Prendo anche a prestito le parole di Marco Bricco, il quale nel suo “Fare teatro al nido” (ed. FrancoAngeli), così parla della recita: “La possibilità di realizzare una rappresentazione conclusiva passa inevitabilmente per un percorso di ripetizioni e di prove mirato al raggiungimento del miglior risultato possibile. Una modalità operativa che quando viene applicata a bambini così piccoli mi pare perlomeno discutibile, tanto più che il risultato finale rischia spesso di assomigliare ad una esposizione di bambini, agghindati con trucchi e travestimenti, piuttosto che ad una preziosa occasione per restituire al pubblico la loro vitalità e ricchezza espressiva”.

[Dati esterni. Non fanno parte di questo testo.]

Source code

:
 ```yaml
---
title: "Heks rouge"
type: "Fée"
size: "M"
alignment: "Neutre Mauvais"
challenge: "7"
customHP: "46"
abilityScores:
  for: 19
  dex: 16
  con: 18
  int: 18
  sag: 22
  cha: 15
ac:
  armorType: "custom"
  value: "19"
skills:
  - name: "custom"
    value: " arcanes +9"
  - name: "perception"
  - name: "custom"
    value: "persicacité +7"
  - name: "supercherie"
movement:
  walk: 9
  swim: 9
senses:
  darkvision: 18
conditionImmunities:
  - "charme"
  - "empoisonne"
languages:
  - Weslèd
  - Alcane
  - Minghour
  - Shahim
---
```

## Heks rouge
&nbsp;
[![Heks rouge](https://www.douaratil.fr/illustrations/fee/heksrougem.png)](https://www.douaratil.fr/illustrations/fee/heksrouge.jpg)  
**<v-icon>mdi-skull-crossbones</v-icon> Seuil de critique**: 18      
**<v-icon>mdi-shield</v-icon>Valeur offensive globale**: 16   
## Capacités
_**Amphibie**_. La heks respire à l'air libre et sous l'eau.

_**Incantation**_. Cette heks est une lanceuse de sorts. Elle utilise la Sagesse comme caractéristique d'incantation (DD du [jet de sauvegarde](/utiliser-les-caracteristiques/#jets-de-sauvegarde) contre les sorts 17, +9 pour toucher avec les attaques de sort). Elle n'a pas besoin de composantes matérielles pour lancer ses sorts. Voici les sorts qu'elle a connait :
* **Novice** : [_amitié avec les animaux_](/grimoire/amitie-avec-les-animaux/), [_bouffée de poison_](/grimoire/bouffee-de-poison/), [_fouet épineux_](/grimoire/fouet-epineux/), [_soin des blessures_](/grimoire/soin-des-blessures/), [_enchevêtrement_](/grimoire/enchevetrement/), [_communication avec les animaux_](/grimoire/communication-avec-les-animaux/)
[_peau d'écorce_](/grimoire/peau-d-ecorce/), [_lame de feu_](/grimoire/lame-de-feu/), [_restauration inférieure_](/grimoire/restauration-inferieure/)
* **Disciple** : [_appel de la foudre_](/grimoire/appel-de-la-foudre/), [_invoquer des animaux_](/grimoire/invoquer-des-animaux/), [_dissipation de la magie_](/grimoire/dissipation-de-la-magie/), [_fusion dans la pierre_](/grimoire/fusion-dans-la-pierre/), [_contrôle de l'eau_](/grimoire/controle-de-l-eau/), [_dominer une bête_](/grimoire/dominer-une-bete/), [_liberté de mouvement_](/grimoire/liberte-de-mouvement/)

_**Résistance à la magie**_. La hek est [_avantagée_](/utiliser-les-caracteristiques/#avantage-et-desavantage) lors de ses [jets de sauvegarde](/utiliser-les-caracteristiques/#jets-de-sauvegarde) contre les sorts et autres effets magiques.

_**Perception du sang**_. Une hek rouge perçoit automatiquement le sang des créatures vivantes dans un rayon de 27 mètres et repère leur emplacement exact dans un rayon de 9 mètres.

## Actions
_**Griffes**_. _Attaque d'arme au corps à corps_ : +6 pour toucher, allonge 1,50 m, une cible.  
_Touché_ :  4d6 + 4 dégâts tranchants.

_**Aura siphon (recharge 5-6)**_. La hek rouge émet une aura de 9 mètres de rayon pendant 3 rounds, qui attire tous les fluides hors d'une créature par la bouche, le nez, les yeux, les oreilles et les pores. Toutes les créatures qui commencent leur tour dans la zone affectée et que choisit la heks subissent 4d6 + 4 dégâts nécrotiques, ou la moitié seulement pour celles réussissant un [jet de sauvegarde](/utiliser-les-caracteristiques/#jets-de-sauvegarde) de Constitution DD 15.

Eppure, se ci si sofferma a parlare con un’insegnante della recita, e della fatica insita nel proporla e allestirla per bambini così piccoli, spesso ci si sentirà dire che: 

  • “ai bambini piace e non è vero che li stressa”: come già anticipato, a qualche bambino piace sicuramente ma non a tutti e ritengo importante si lavori verso un rito più inclusivo, invece che verso una modalità che genera forti disparità tra chi gradisce e si diverte da un lato e chi, dall’altro, prova ansia da prestazione, stress quando non terrore. Sta all’insegnante affinare lo sguardo, calarsi gli occhiali dell’abitudine, e notare quei bambini (e ce ne sono tanti) che non sono affatto felici né entusiasti della recita. Inoltre, per i bambini che la apprezzano, va riflettuto se davvero tale rito piace loro oppure se il gradimento è condizionato dal desiderio di compiacere gli adulti: genitori e insegnanti che su tale evento investono e ne fanno capire la significatività. Infatti, sono sempre presenti  bambini che si allineano alle richieste adulte pur di sentirsi ben voluti e accettati: i classici “bravi bambini” che danno grandi soddisfazioni a spese della connessione con i loro bisogni e le loro intime istanze, e se l’insegnante non allarga le sue capacità osservative, è facile che sfuggano;

 

  • “è utile per la memoria”: per “allenare” la memoria dei bambini bastano le letture quotidiane che si svolgono nei servizi oltre che normali esperienze proposte. Non è necessario aggiungere la recita per attrezzare i bambini sotto questo profilo. Oltre tutto, imparare in modo meccanico battute che non sono davvero sentite né comprese fino in fondo dai bambini, che senso ha? Quali reali apprendimenti può generare? 

 

  • è “bello per i genitori assistervi”: non c’è dubbio che il genitore provi piacere nella recita, ma la scuola dovrebbe, per mandato, fare cultura dell’infanzia e non colludere con le richieste genitoriali che vanno verso l’omologazione e la scarsa espressione creativa dei bambini. Vale tutto il discorso dei “lavoretti” già portato avanti in altri articoli qui; 

 

  • è “una tradizione”. Se poi la scuola ha un’impronta cattolica, si aggiunge anche che “è un modo per passare il messaggio cristiano”: senz’altro è una tradizione, ma le tradizioni possono essere modificate quando ci si rende consapevoli della loro scarsa utilità. Inoltre, per passare il messaggio cristiano a scuola le occasioni non mancano, non è certo necessario ricorrere alla recita.

 

Oltre a tutto questo, le insegnanti lavorano anche con l’idea, forse non sempre così consapevole, di voler far bella figura coi genitori, da un lato, e dare evidenza delle proprie capacità di regia e della qualità della scuola, dall’altro. Non sono aspetti da poco, anche questi ultimi. E non a caso sottolineo che si tratta di motivazioni poco consapevoli in quanto se fossero portate alla luce e problematizzate probabilmente le recite dei bambini al nido e alla scuola dell’infanzia potrebbero essere riflettute in modo diverso. Si tratta di un legittimo e umano bisogno di riconoscimento e di appartenenza quello che spesso muove le insegnanti a non mettere in discussione la recita, quasi come se eliminando tale ritualità non vi fossero più occasioni per evidenziare ai genitori il valore del proprio lavoro, per sentirsi viste ed apprezzate. Nel momento in cui si mettono in luce anche questi aspetti e se ne discute apertamente, possono calare le resistenze al cambiamento e allora, in equipe, è possibile interrogarsi su come poter incontrare i propri bisogni senza che siano i bambini a portarne il carico. 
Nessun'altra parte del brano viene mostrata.